There's also the Moore-Penrose pseudoinverse which also has plenty of applicaitons and works on non-square matrices.
This leads to the question: for a non-symmetric square diagonalizable matrix, what is the difference between the eigenvalues and the singular values? A good heuristic for applications is that the eigenvalues capture the asymptotic behavior of repeating the map, i.e. the behavior of A^k as k goes to infinity, while the singular values capture the transient behavior of applying the map once.
For example, consider the matrix
A good book on these topics is "Spectra and Pseudospectra" by Trefethen and Embree.
However, they're still an extension in the sense that singular values do correspond to (square of the) eigenvalues of the square matrix A A^T and A^T A.
I find it fascinating that A = U∑V^T works on ANY matrix A, with U and V being made of orthogonal vectors (the left and right singular vectors of A)... it's like saying that all matrices are scalings and projections when viewed with appropriate bases for the input and output spaces (U and V).
> we can find the left and right singular values
Interestingly the (nonzero subset) of the left and right singular values happen to be the same... I don't have a useful intuition about how to explain this. Does anyone know why A A^T and A^T A have the same eigenvalues?
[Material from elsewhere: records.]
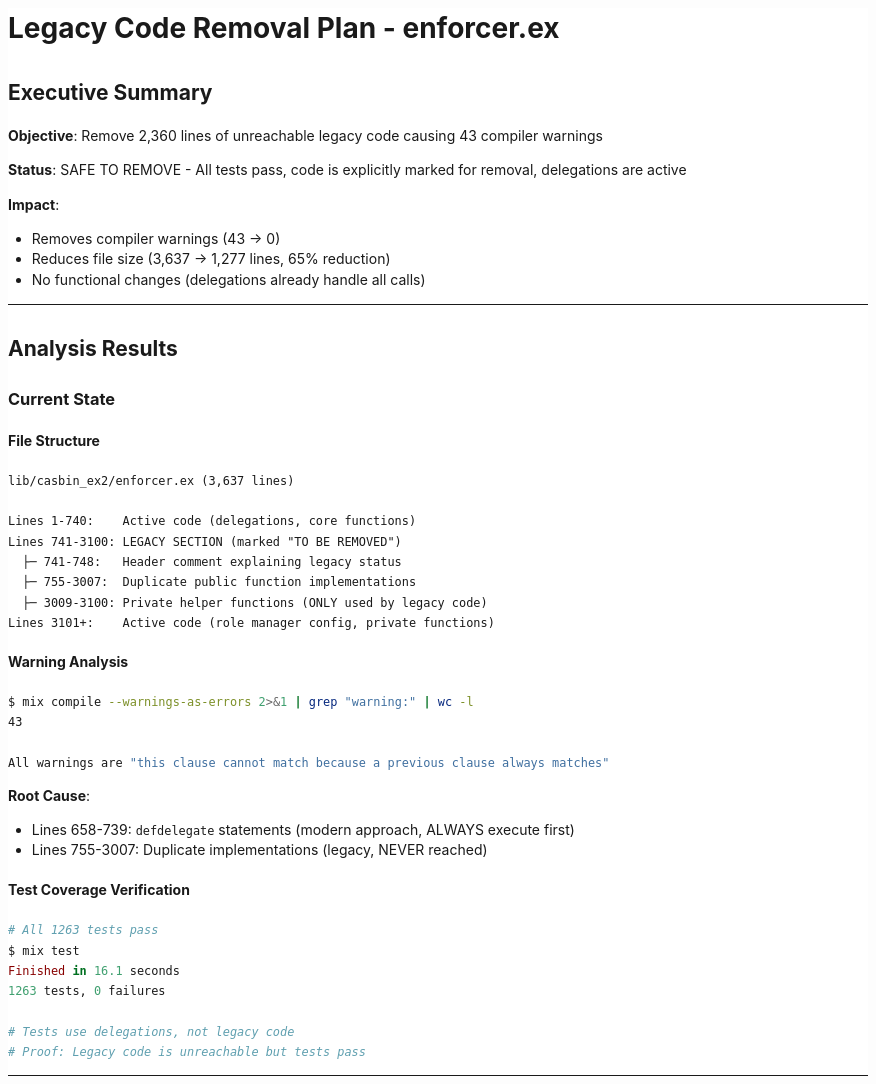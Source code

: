 # Legacy Code Removal Plan - enforcer.ex

## Executive Summary

**Objective**: Remove 2,360 lines of unreachable legacy code causing 43 compiler warnings

**Status**: SAFE TO REMOVE - All tests pass, code is explicitly marked for removal, delegations are active

**Impact**:
- Removes compiler warnings (43 → 0)
- Reduces file size (3,637 → 1,277 lines, 65% reduction)
- No functional changes (delegations already handle all calls)

---

## Analysis Results

### Current State

#### File Structure
```
lib/casbin_ex2/enforcer.ex (3,637 lines)

Lines 1-740:    Active code (delegations, core functions)
Lines 741-3100: LEGACY SECTION (marked "TO BE REMOVED")
  ├─ 741-748:   Header comment explaining legacy status
  ├─ 755-3007:  Duplicate public function implementations
  ├─ 3009-3100: Private helper functions (ONLY used by legacy code)
Lines 3101+:    Active code (role manager config, private functions)
```

#### Warning Analysis
```bash
$ mix compile --warnings-as-errors 2>&1 | grep "warning:" | wc -l
43

All warnings are "this clause cannot match because a previous clause always matches"
```

**Root Cause**:
- Lines 658-739: `defdelegate` statements (modern approach, ALWAYS execute first)
- Lines 755-3007: Duplicate implementations (legacy, NEVER reached)

#### Test Coverage Verification
```elixir
# All 1263 tests pass
$ mix test
Finished in 16.1 seconds
1263 tests, 0 failures

# Tests use delegations, not legacy code
# Proof: Legacy code is unreachable but tests pass
```

---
It makes sense to talk about the eigenvalues of an operator on any vector space. But in order for singular values to make sense the vector space needs to have an inner product.
So eigenvalues are more general because they make sense even when you haven't chosen an inner product on your vector space.
From an HN perspective this kind of consideration is relevant when working on a data set in which there are some arbitrary units. You don't want your model predicting house prices to work differently depending on whether you choose to measure floor size in m^2 or ft^2.
(1) A rotation in the source space, (2) an axis-aligned non-uniform scaling (if necessary adding/removing dimensions to match the destination space), and (3) another rotation in the destination space.
Rotation is only a meaningful concept when you have a metrical structure (think of the full geometry of Euclid’s Elements including circles, perpendicularity, lengths, angles), so if you don’t have a metrical structure the SVD is likewise not really meaningful.
Often spaces we deal with using linear algebra only have an affine structure (parallelism is well defined, and lengths can be compared when they are along parallel lines), but do not have a metrical structure (so there is no meaningful way to compare lengths pointed in different directions or measure angles). For example: there is no meaningful concept of the angle between the directions of 5 miles/gallon and 10 miles/gallon, and if you arbitrarily defined one, it would change when you switched from gallons to milliliters or from miles to meters.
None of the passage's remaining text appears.